Rebecca passed some bulbs of coffee around. "Thanks," said Mike. "I… Rue, you think the missing writing tells where the Envy came from?"
She nodded. "It might. In which case, Crisler already knows… but then why not go straight there?"
"Unless it was Linda who faked the photos? Or the rebel?"
"This is getting us nowhere," laughed Rebecca. "No, I don't think the missing writing is about the homeworld. But you guys are going to bust a blood vessel trying to figure what it is. Why not wait until tomorrow?"
"So true," Rue agreed with a laugh. "We're just getting ourselves worked up."
They drank their coffee and the discussion drifted from topic to topic, though it always returned to Crisler and the sabotage. Rue liked having someone outside her tiny crew to talk to— Michael Bequith wasn't so stuck up as the rest of the scientific team. She supposed he wasn't on the career treadmill like so many of his colleagues on the Banshee. At least, not on the same one.
That reminded her of something. "Oh!"
They looked at her.
"You told me to ask you about NeoShintoism sometime," she said to him. "So… I'm asking."
Mike didn't look happy at the question for some reason. Maybe he'd been getting a lot of the same inquiries lately. "NeoShinto is simply a system for summoning and contemplating kami," he said.
Well, that sure explained it. "Kami?" she pressed. "Who're they?"
"Spirits of a place," said Evan. "Right?"
Mike nodded.
"Oh." It sounded a bit cultish.
"There's nothing metaphysical about it," Mike said quickly. He described a truly frightening set of neural implants he'd gotten when younger; having some bizarre AI altering your consciousness went way beyond any of the control mods Jentry had tried. Rebecca listened with particular (doubtless clinical) interest.
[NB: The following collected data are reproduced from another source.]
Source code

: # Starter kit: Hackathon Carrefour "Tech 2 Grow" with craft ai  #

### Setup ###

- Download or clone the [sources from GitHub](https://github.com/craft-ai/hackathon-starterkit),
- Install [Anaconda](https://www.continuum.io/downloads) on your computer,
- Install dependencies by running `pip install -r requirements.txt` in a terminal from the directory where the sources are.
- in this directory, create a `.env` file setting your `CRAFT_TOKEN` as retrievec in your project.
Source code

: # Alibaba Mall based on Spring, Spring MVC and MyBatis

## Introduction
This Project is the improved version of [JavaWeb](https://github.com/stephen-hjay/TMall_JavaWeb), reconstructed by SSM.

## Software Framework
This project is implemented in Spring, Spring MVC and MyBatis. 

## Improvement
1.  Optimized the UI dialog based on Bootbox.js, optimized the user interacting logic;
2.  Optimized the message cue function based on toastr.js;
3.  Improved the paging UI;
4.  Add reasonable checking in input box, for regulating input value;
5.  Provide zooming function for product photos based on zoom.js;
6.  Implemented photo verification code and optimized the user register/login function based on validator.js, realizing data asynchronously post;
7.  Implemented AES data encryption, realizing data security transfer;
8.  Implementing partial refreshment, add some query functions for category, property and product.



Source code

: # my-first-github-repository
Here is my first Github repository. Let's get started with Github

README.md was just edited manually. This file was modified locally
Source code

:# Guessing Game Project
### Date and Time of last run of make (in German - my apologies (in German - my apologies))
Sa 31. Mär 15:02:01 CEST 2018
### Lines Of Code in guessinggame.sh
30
"…So I can record the stimulation pattern for this vision and literally e-mail it into the galactic inscape network. You see, it's a technology, not a mythology. NeoShinto is a branch of Permanence, which is a nonmetaphysical religion, like Buddhism would be if it stayed purely methodological and didn't keep holding onto ideas like karma and reincarnation. Permanence is a scientifically developed meditation program that is tailored to the individual; if you follow it properly you're very likely to reach a state of mind that used to be called 'enlightenment. We try not to label that state because everyone has different interpretations of it until they experience it and after they experience it they generally laugh at the idea of describing it in words." Mike sounded positively stuffy when he talked about this; the thought made her smile.